[What you are asked to do] Please repeat each of the records that follow, exactly as written.

[Material to process]
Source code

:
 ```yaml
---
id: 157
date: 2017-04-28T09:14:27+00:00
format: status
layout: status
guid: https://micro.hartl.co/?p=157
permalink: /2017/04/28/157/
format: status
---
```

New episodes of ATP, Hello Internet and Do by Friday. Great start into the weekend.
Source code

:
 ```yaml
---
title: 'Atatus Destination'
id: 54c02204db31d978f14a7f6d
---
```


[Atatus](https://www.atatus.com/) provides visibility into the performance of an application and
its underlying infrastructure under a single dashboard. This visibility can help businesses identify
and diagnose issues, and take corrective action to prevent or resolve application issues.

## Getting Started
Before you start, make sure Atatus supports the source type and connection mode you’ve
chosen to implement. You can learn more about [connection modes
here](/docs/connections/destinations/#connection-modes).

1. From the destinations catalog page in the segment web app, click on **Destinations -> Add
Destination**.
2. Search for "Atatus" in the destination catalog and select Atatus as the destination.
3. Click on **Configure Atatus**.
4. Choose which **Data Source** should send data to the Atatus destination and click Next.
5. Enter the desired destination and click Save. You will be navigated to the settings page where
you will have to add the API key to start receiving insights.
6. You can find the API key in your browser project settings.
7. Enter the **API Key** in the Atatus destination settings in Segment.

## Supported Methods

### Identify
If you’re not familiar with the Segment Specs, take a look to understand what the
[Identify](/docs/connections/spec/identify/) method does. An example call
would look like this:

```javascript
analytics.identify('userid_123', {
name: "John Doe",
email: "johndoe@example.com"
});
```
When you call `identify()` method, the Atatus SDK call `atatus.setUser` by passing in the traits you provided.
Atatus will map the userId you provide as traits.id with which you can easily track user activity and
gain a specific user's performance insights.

[Output of the task]
Source code

:
 ```yaml
---
id: 157
date: 2017-04-28T09:14:27+00:00
format: status
layout: status
guid: https://micro.hartl.co/?p=157
permalink: /2017/04/28/157/
format: status
---
```

New episodes of ATP, Hello Internet and Do by Friday. Great start into the weekend.
Source code

:
 ```yaml
---
title: 'Atatus Destination'
id: 54c02204db31d978f14a7f6d
---
```


[Atatus](https://www.atatus.com/) provides visibility into the performance of an application and
its underlying infrastructure under a single dashboard. This visibility can help businesses identify
and diagnose issues, and take corrective action to prevent or resolve application issues.

## Getting Started
Before you start, make sure Atatus supports the source type and connection mode you’ve
chosen to implement. You can learn more about [connection modes
here](/docs/connections/destinations/#connection-modes).

1. From the destinations catalog page in the segment web app, click on **Destinations -> Add
Destination**.
2. Search for "Atatus" in the destination catalog and select Atatus as the destination.
3. Click on **Configure Atatus**.
4. Choose which **Data Source** should send data to the Atatus destination and click Next.
5. Enter the desired destination and click Save. You will be navigated to the settings page where
you will have to add the API key to start receiving insights.
6. You can find the API key in your browser project settings.
7. Enter the **API Key** in the Atatus destination settings in Segment.

## Supported Methods

### Identify
If you’re not familiar with the Segment Specs, take a look to understand what the
[Identify](/docs/connections/spec/identify/) method does. An example call
would look like this:

```javascript
analytics.identify('userid_123', {
name: "John Doe",
email: "johndoe@example.com"
});
```
When you call `identify()` method, the Atatus SDK call `atatus.setUser` by passing in the traits you provided.
Atatus will map the userId you provide as traits.id with which you can easily track user activity and
gain a specific user's performance insights.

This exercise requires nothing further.